■ **Work request**
From the data below, return each line in which the string "java" is found.

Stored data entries
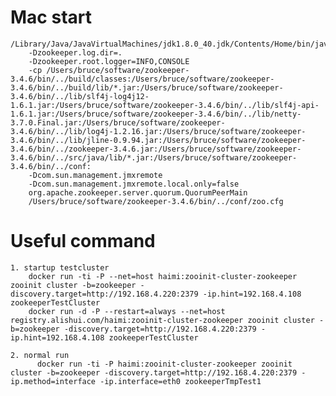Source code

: # Mac start


    /Library/Java/JavaVirtualMachines/jdk1.8.0_40.jdk/Contents/Home/bin/java
        -Dzookeeper.log.dir=.
        -Dzookeeper.root.logger=INFO,CONSOLE
        -cp /Users/bruce/software/zookeeper-3.4.6/bin/../build/classes:/Users/bruce/software/zookeeper-3.4.6/bin/../build/lib/*.jar:/Users/bruce/software/zookeeper-3.4.6/bin/../lib/slf4j-log4j12-1.6.1.jar:/Users/bruce/software/zookeeper-3.4.6/bin/../lib/slf4j-api-1.6.1.jar:/Users/bruce/software/zookeeper-3.4.6/bin/../lib/netty-3.7.0.Final.jar:/Users/bruce/software/zookeeper-3.4.6/bin/../lib/log4j-1.2.16.jar:/Users/bruce/software/zookeeper-3.4.6/bin/../lib/jline-0.9.94.jar:/Users/bruce/software/zookeeper-3.4.6/bin/../zookeeper-3.4.6.jar:/Users/bruce/software/zookeeper-3.4.6/bin/../src/java/lib/*.jar:/Users/bruce/software/zookeeper-3.4.6/bin/../conf:
        -Dcom.sun.management.jmxremote
        -Dcom.sun.management.jmxremote.local.only=false
        org.apache.zookeeper.server.quorum.QuorumPeerMain
        /Users/bruce/software/zookeeper-3.4.6/bin/../conf/zoo.cfg


# Useful command

    1. startup testcluster
        docker run -ti -P --net=host haimi:zooinit-cluster-zookeeper zooinit cluster -b=zookeeper -discovery.target=http://192.168.4.220:2379 -ip.hint=192.168.4.108 zookeeperTestCluster
        docker run -d -P --restart=always --net=host registry.alishui.com/haimi:zooinit-cluster-zookeeper zooinit cluster -b=zookeeper -discovery.target=http://192.168.4.220:2379 -ip.hint=192.168.4.108 zookeeperTestCluster

    2. normal run
          docker run -ti -P haimi:zooinit-cluster-zookeeper zooinit cluster -b=zookeeper -discovery.target=http://192.168.4.220:2379 -ip.method=interface -ip.interface=eth0 zookeeperTmpTest1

■ **Result below**
    /Library/Java/JavaVirtualMachines/jdk1.8.0_40.jdk/Contents/Home/bin/java
        -cp /Users/bruce/software/zookeeper-3.4.6/bin/../build/classes:/Users/bruce/software/zookeeper-3.4.6/bin/../build/lib/*.jar:/Users/bruce/software/zookeeper-3.4.6/bin/../lib/slf4j-log4j12-1.6.1.jar:/Users/bruce/software/zookeeper-3.4.6/bin/../lib/slf4j-api-1.6.1.jar:/Users/bruce/software/zookeeper-3.4.6/bin/../lib/netty-3.7.0.Final.jar:/Users/bruce/software/zookeeper-3.4.6/bin/../lib/log4j-1.2.16.jar:/Users/bruce/software/zookeeper-3.4.6/bin/../lib/jline-0.9.94.jar:/Users/bruce/software/zookeeper-3.4.6/bin/../zookeeper-3.4.6.jar:/Users/bruce/software/zookeeper-3.4.6/bin/../src/java/lib/*.jar:/Users/bruce/software/zookeeper-3.4.6/bin/../conf:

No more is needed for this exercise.